▸ The task: The answer is all of the entries below, repeated exactly and free of pictures.

▸ Supplied entries:
**********

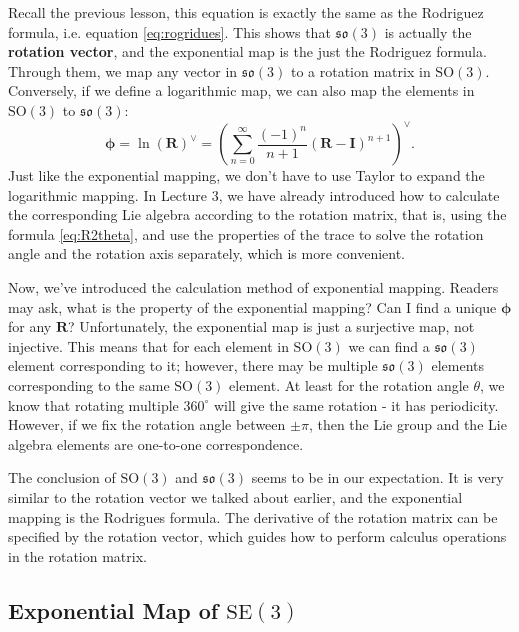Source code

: Recall the previous lesson, this equation is exactly the same as the Rodriguez formula, i.e. equation \eqref{eq:rogridues}. This shows that $\mathfrak{so}(3)$ is actually the \textbf{rotation vector}, and the exponential map is the just the Rodriguez formula. Through them, we map any vector in $\mathfrak{so}(3)$ to a rotation matrix in $\mathrm{SO}(3)$. Conversely, if we define a logarithmic map, we can also map the elements in $\mathrm{SO}(3)$ to $\mathfrak{so}(3)$:
\begin{equation}
\boldsymbol{\phi} = \ln {\left( \mathbf{R} \right)^ \vee } = {\left( {\sum\limits_{n = 0}^\infty {\frac{{{{ \left( { - 1} \right)}^n}}}{{n + 1}}{{\left( { \mathbf{R} - \mathbf{I}} \right)}^{n + 1 }}} } \right)^ \vee }.
\end{equation}
Just like the exponential mapping, we don't have to use Taylor to expand the logarithmic mapping. In Lecture 3, we have already introduced how to calculate the corresponding Lie algebra according to the rotation matrix, that is, using the formula \eqref{eq:R2theta}, and use the properties of the trace to solve the rotation angle and the rotation axis separately, which is more convenient.

Now, we've introduced the calculation method of exponential mapping. Readers may ask, what is the property of the exponential mapping? Can I find a unique $\boldsymbol{\phi}$ for any $\mathbf{R}$? Unfortunately, the exponential map is just a surjective map, not injective. This means that for each element in $\mathrm{SO}(3)$ we can find a $\mathfrak{so}(3)$ element corresponding to it; however, there may be multiple $\mathfrak{so}(3)$ elements corresponding to the same $\mathrm{SO}(3)$ element. At least for the rotation angle $\theta$, we know that rotating multiple $360^\circ$ will give the same rotation - it has periodicity. However, if we fix the rotation angle between $\pm \pi$, then the Lie group and the Lie algebra elements are one-to-one correspondence.

The conclusion of $\mathrm{SO}(3)$ and $\mathfrak{so}(3)$ seems to be in our expectation. It is very similar to the rotation vector we talked about earlier, and the exponential mapping is the Rodrigues formula. The derivative of the rotation matrix can be specified by the rotation vector, which guides how to perform calculus operations in the rotation matrix.

\subsection{Exponential Map of $\mathrm{SE}(3)$}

**********

▸ Answer to the exercise:
Source code

: Recall the previous lesson, this equation is exactly the same as the Rodriguez formula, i.e. equation \eqref{eq:rogridues}. This shows that $\mathfrak{so}(3)$ is actually the \textbf{rotation vector}, and the exponential map is the just the Rodriguez formula. Through them, we map any vector in $\mathfrak{so}(3)$ to a rotation matrix in $\mathrm{SO}(3)$. Conversely, if we define a logarithmic map, we can also map the elements in $\mathrm{SO}(3)$ to $\mathfrak{so}(3)$:
\begin{equation}
\boldsymbol{\phi} = \ln {\left( \mathbf{R} \right)^ \vee } = {\left( {\sum\limits_{n = 0}^\infty {\frac{{{{ \left( { - 1} \right)}^n}}}{{n + 1}}{{\left( { \mathbf{R} - \mathbf{I}} \right)}^{n + 1 }}} } \right)^ \vee }.
\end{equation}
Just like the exponential mapping, we don't have to use Taylor to expand the logarithmic mapping. In Lecture 3, we have already introduced how to calculate the corresponding Lie algebra according to the rotation matrix, that is, using the formula \eqref{eq:R2theta}, and use the properties of the trace to solve the rotation angle and the rotation axis separately, which is more convenient.

Now, we've introduced the calculation method of exponential mapping. Readers may ask, what is the property of the exponential mapping? Can I find a unique $\boldsymbol{\phi}$ for any $\mathbf{R}$? Unfortunately, the exponential map is just a surjective map, not injective. This means that for each element in $\mathrm{SO}(3)$ we can find a $\mathfrak{so}(3)$ element corresponding to it; however, there may be multiple $\mathfrak{so}(3)$ elements corresponding to the same $\mathrm{SO}(3)$ element. At least for the rotation angle $\theta$, we know that rotating multiple $360^\circ$ will give the same rotation - it has periodicity. However, if we fix the rotation angle between $\pm \pi$, then the Lie group and the Lie algebra elements are one-to-one correspondence.

The conclusion of $\mathrm{SO}(3)$ and $\mathfrak{so}(3)$ seems to be in our expectation. It is very similar to the rotation vector we talked about earlier, and the exponential mapping is the Rodrigues formula. The derivative of the rotation matrix can be specified by the rotation vector, which guides how to perform calculus operations in the rotation matrix.

\subsection{Exponential Map of $\mathrm{SE}(3)$}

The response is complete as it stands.